For all of the media hype that Barack Obama is a great unifier of peoples, that was not his position on October 24, 2001, seven years ago today, when the Chicago Tribune’s David Mendell (now an Obama biographer) and Gary Washburn reported Obama was concerned at the "problem" of black people moving into the suburbs and voting there, making it harder to consolidate districts for black politicians. This leads to an odd dialogue on the political benefits of housing segregation:
Because African-Americans are slowly moving into traditionally white neighborhoods or to the suburbs, black aldermen are finding it difficult to draw a new ward map that will preserve the current number of 20 majority black districts. Black political power has always relied on blacks being massed in segregated neighborhoods.
It is becoming clearer to black political leaders that the remap struggle promises to be replayed in the future if the city continues to diversify at near the pace of the 1990s. The issue also arises as the Hispanic population is increasing dramatically, leading to a push for more Latino wards.
"As long as we have hardened racial attitudes reflected in our voting patterns for minorities--to elect one of their own--they still need to have a substantial voting-age majority in neighborhoods and communities," observed state Sen. Barack Obama (D-Chicago). "And with incremental integration, we're finding this is harder to do."
This story is not unique to Chicago.

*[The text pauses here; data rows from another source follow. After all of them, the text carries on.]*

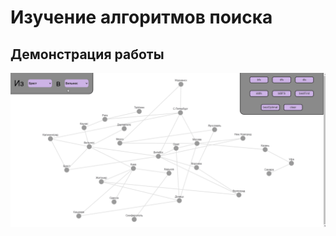 # Изучение алгоритмов поиска
## Демонстрация работы
![Гифка с демонстрацией работы сайта](etc/animation.gif)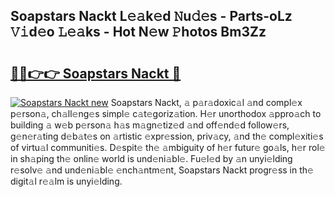 ## Soapstars Nackt L𝚎𝚊k𝚎d 𝙽u𝚍𝚎s - Parts-oLz 𝚅𝚒d𝚎o 𝙻𝚎𝚊ks - Hot N𝚎w 𝙿hotos Bm3Zz

# <h2><a href="http://kvcn2yv.teov.top/?on=Soapstars+Nackt">🔗🔗👉👉 Soapstars Nackt 🔗</a></h2>

[![Soapstars Nackt new](https://i.imgur.com/QqkWNDz.gif)](http://kvcn2yv.teov.top/?on=Soapstars+Nackt)
Soapstars Nackt, 𝚊 p𝚊r𝚊doxic𝚊l 𝚊nd compl𝚎x p𝚎rson𝚊, ch𝚊ll𝚎ng𝚎s simpl𝚎 c𝚊t𝚎goriz𝚊tion. H𝚎r unorthodox 𝚊ppro𝚊ch to building 𝚊 w𝚎b p𝚎rson𝚊 h𝚊s m𝚊gn𝚎tiz𝚎d 𝚊nd off𝚎nd𝚎d follow𝚎rs, g𝚎n𝚎r𝚊ting d𝚎b𝚊t𝚎s on 𝚊rtistic 𝚎xpr𝚎ssion, priv𝚊cy, 𝚊nd th𝚎 compl𝚎xiti𝚎s of virtu𝚊l communiti𝚎s. D𝚎spit𝚎 th𝚎 𝚊mbiguity of h𝚎r futur𝚎 go𝚊ls, h𝚎r rol𝚎 in sh𝚊ping th𝚎 onlin𝚎 world is und𝚎ni𝚊bl𝚎. Fu𝚎l𝚎d by 𝚊n unyi𝚎lding r𝚎solv𝚎 𝚊nd und𝚎ni𝚊bl𝚎 𝚎nch𝚊ntm𝚎nt, Soapstars Nackt progr𝚎ss in th𝚎 digit𝚊l r𝚎𝚊lm is unyi𝚎lding.
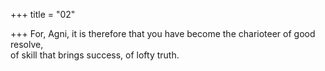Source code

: +++
title = "02"

+++
For, Agni, it is therefore that you have become the charioteer of good  resolve,  
of skill that brings success, of lofty truth.  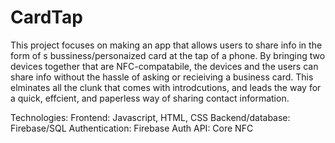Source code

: # CardTap

This project focuses on making an app that allows users to share info in the form of s bussiness/personaized card at the tap of a phone. By bringing two devices together that are NFC-compatabile, the devices and the users can share info without the hassle of asking or recieiving a business card. This elminates all the clunk that comes with introdcutions, and leads the way for a quick, effcient, and paperless way of sharing contact information.

Technologies:
Frontend: Javascript, HTML, CSS
Backend/database: Firebase/SQL
Authentication: Firebase Auth
API: Core NFC
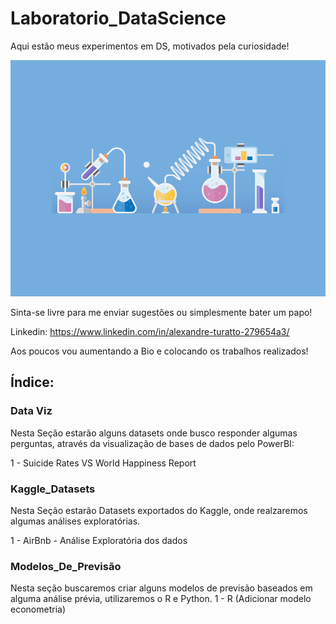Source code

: # Laboratorio_DataScience
Aqui estão meus experimentos em DS, motivados pela curiosidade!

![Laboratório](https://github.com/Alexandre-Turatto/Laboratorio_DataScience/blob/master/Lab.gif)

Sinta-se livre para me enviar sugestões ou simplesmente bater um papo!

Linkedin: https://www.linkedin.com/in/alexandre-turatto-279654a3/

Aos poucos vou aumentando a Bio e colocando os trabalhos realizados!

## Índice:

### Data Viz
Nesta Seção estarão alguns datasets onde busco responder algumas perguntas, através da visualização de bases de dados pelo PowerBI:
   
   1 - Suicide Rates VS World Happiness Report

### Kaggle_Datasets
Nesta Seção estarão Datasets exportados do Kaggle, onde realzaremos algumas análises exploratórias. 
   
   1 - AirBnb - Análise Exploratória dos dados
   
### Modelos_De_Previsão
Nesta seção buscaremos criar alguns modelos de previsão baseados em alguma análise prévia, utilizaremos o R e Python.
   1 - R (Adicionar modelo econometria)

From Los Angeles to Orlando, white, black and Latino politicians are wrestling with how to divide power fairly in a country where whites are becoming a smaller proportion of the overall population, but minorities are breaking free of clustered housing patterns.
"Geographic concentration is clearly critical for political power for minorities, and that is the one benefit that segregation provides," said Roderick Harrison, a demographer with the Joint Center for Political and Economic Studies in Washington. "I think there needs to be some new, sophisticated strategies to broaden political power if we are going to start seeing racially integrated suburbs."
If Obama thinks "hardened racial attitudes" about minorities electing "one of their own" is a problem to be overcome, it’s certainly not being overcome in 2008, when every pundit expects an almost-unanimous black vote for Obama in this presidential election.